Give back the full data, unchanged and complete.

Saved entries

--- START ---

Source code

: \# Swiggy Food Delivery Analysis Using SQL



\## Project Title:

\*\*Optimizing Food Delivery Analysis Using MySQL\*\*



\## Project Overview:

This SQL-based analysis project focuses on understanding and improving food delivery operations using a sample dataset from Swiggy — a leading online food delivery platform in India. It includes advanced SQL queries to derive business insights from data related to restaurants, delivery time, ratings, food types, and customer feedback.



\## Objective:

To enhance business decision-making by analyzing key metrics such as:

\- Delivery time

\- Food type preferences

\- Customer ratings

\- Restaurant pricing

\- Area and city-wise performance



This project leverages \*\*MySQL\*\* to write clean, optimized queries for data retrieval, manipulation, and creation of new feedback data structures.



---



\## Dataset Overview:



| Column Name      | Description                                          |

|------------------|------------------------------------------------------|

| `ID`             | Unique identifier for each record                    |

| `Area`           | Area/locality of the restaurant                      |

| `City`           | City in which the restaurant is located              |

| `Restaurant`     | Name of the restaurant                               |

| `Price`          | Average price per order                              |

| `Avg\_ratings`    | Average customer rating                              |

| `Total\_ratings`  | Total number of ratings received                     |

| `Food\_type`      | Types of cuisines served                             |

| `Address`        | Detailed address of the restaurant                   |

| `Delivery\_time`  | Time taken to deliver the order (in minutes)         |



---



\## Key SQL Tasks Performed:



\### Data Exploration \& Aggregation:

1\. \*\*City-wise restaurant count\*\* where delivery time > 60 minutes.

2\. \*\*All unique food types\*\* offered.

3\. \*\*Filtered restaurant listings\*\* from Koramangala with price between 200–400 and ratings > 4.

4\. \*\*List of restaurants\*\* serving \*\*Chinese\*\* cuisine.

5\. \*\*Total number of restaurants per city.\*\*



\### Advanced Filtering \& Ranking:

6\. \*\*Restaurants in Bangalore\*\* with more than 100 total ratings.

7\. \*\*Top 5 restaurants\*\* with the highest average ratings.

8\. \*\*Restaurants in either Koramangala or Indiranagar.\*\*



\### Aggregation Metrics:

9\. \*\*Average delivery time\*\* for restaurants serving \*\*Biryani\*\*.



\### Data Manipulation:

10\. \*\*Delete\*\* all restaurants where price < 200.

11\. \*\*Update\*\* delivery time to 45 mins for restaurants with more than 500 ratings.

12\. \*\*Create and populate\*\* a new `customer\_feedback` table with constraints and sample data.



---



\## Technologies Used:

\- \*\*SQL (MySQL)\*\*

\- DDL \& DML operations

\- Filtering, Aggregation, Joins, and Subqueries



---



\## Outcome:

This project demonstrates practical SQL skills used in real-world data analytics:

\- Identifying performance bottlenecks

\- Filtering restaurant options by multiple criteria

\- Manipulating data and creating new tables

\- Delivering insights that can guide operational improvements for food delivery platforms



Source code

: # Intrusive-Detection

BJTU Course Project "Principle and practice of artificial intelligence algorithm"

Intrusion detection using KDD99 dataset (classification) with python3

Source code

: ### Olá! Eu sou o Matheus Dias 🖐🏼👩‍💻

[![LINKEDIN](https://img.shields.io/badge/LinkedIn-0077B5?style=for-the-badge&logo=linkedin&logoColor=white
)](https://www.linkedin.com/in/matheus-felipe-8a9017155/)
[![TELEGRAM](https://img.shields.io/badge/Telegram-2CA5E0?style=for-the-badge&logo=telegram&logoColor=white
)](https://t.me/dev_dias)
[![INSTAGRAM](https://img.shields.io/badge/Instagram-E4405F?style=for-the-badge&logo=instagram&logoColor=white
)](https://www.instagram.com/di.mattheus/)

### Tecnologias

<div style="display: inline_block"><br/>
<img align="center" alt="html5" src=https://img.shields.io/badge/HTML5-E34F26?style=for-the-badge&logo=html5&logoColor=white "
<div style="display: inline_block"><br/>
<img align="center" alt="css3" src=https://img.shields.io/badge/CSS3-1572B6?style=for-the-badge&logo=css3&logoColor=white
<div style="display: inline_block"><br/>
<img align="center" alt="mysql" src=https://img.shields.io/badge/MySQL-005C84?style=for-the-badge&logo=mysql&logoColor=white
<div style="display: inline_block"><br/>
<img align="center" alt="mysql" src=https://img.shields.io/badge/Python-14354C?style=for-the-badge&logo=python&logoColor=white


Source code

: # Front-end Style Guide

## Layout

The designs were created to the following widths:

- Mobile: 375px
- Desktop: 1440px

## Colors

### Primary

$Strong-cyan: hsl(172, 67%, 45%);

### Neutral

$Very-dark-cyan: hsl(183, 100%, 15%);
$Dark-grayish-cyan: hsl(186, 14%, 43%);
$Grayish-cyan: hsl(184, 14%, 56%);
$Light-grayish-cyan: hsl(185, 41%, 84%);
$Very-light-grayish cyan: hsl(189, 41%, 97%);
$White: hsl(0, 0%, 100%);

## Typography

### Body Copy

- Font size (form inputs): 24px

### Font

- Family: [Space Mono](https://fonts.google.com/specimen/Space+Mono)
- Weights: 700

--- END ---

Exercise output
Source code

: \# Swiggy Food Delivery Analysis Using SQL



\## Project Title:

\*\*Optimizing Food Delivery Analysis Using MySQL\*\*



\## Project Overview:

This SQL-based analysis project focuses on understanding and improving food delivery operations using a sample dataset from Swiggy — a leading online food delivery platform in India. It includes advanced SQL queries to derive business insights from data related to restaurants, delivery time, ratings, food types, and customer feedback.



\## Objective:

To enhance business decision-making by analyzing key metrics such as:

\- Delivery time

\- Food type preferences

\- Customer ratings

\- Restaurant pricing

\- Area and city-wise performance



This project leverages \*\*MySQL\*\* to write clean, optimized queries for data retrieval, manipulation, and creation of new feedback data structures.



---



\## Dataset Overview:



| Column Name      | Description                                          |

|------------------|------------------------------------------------------|

| `ID`             | Unique identifier for each record                    |

| `Area`           | Area/locality of the restaurant                      |

| `City`           | City in which the restaurant is located              |

| `Restaurant`     | Name of the restaurant                               |

| `Price`          | Average price per order                              |

| `Avg\_ratings`    | Average customer rating                              |

| `Total\_ratings`  | Total number of ratings received                     |

| `Food\_type`      | Types of cuisines served                             |

| `Address`        | Detailed address of the restaurant                   |

| `Delivery\_time`  | Time taken to deliver the order (in minutes)         |



---



\## Key SQL Tasks Performed:



\### Data Exploration \& Aggregation:

1\. \*\*City-wise restaurant count\*\* where delivery time > 60 minutes.

2\. \*\*All unique food types\*\* offered.

3\. \*\*Filtered restaurant listings\*\* from Koramangala with price between 200–400 and ratings > 4.

4\. \*\*List of restaurants\*\* serving \*\*Chinese\*\* cuisine.

5\. \*\*Total number of restaurants per city.\*\*



\### Advanced Filtering \& Ranking:

6\. \*\*Restaurants in Bangalore\*\* with more than 100 total ratings.

7\. \*\*Top 5 restaurants\*\* with the highest average ratings.

8\. \*\*Restaurants in either Koramangala or Indiranagar.\*\*



\### Aggregation Metrics:

9\. \*\*Average delivery time\*\* for restaurants serving \*\*Biryani\*\*.



\### Data Manipulation:

10\. \*\*Delete\*\* all restaurants where price < 200.

11\. \*\*Update\*\* delivery time to 45 mins for restaurants with more than 500 ratings.

12\. \*\*Create and populate\*\* a new `customer\_feedback` table with constraints and sample data.



---



\## Technologies Used:

\- \*\*SQL (MySQL)\*\*

\- DDL \& DML operations

\- Filtering, Aggregation, Joins, and Subqueries



---



\## Outcome:

This project demonstrates practical SQL skills used in real-world data analytics:

\- Identifying performance bottlenecks

\- Filtering restaurant options by multiple criteria

\- Manipulating data and creating new tables

\- Delivering insights that can guide operational improvements for food delivery platforms



Source code

: # Intrusive-Detection

BJTU Course Project "Principle and practice of artificial intelligence algorithm"

Intrusion detection using KDD99 dataset (classification) with python3

Source code

: ### Olá! Eu sou o Matheus Dias 🖐🏼👩‍💻

[![LINKEDIN](https://img.shields.io/badge/LinkedIn-0077B5?style=for-the-badge&logo=linkedin&logoColor=white
)](https://www.linkedin.com/in/matheus-felipe-8a9017155/)
[![TELEGRAM](https://img.shields.io/badge/Telegram-2CA5E0?style=for-the-badge&logo=telegram&logoColor=white
)](https://t.me/dev_dias)
[![INSTAGRAM](https://img.shields.io/badge/Instagram-E4405F?style=for-the-badge&logo=instagram&logoColor=white
)](https://www.instagram.com/di.mattheus/)

### Tecnologias

<div style="display: inline_block"><br/>
<img align="center" alt="html5" src=https://img.shields.io/badge/HTML5-E34F26?style=for-the-badge&logo=html5&logoColor=white "
<div style="display: inline_block"><br/>
<img align="center" alt="css3" src=https://img.shields.io/badge/CSS3-1572B6?style=for-the-badge&logo=css3&logoColor=white
<div style="display: inline_block"><br/>
<img align="center" alt="mysql" src=https://img.shields.io/badge/MySQL-005C84?style=for-the-badge&logo=mysql&logoColor=white
<div style="display: inline_block"><br/>
<img align="center" alt="mysql" src=https://img.shields.io/badge/Python-14354C?style=for-the-badge&logo=python&logoColor=white


Source code

: # Front-end Style Guide

## Layout

The designs were created to the following widths:

- Mobile: 375px
- Desktop: 1440px

## Colors

### Primary

$Strong-cyan: hsl(172, 67%, 45%);

### Neutral

$Very-dark-cyan: hsl(183, 100%, 15%);
$Dark-grayish-cyan: hsl(186, 14%, 43%);
$Grayish-cyan: hsl(184, 14%, 56%);
$Light-grayish-cyan: hsl(185, 41%, 84%);
$Very-light-grayish cyan: hsl(189, 41%, 97%);
$White: hsl(0, 0%, 100%);

## Typography

### Body Copy

- Font size (form inputs): 24px

### Font

- Family: [Space Mono](https://fonts.google.com/specimen/Space+Mono)
- Weights: 700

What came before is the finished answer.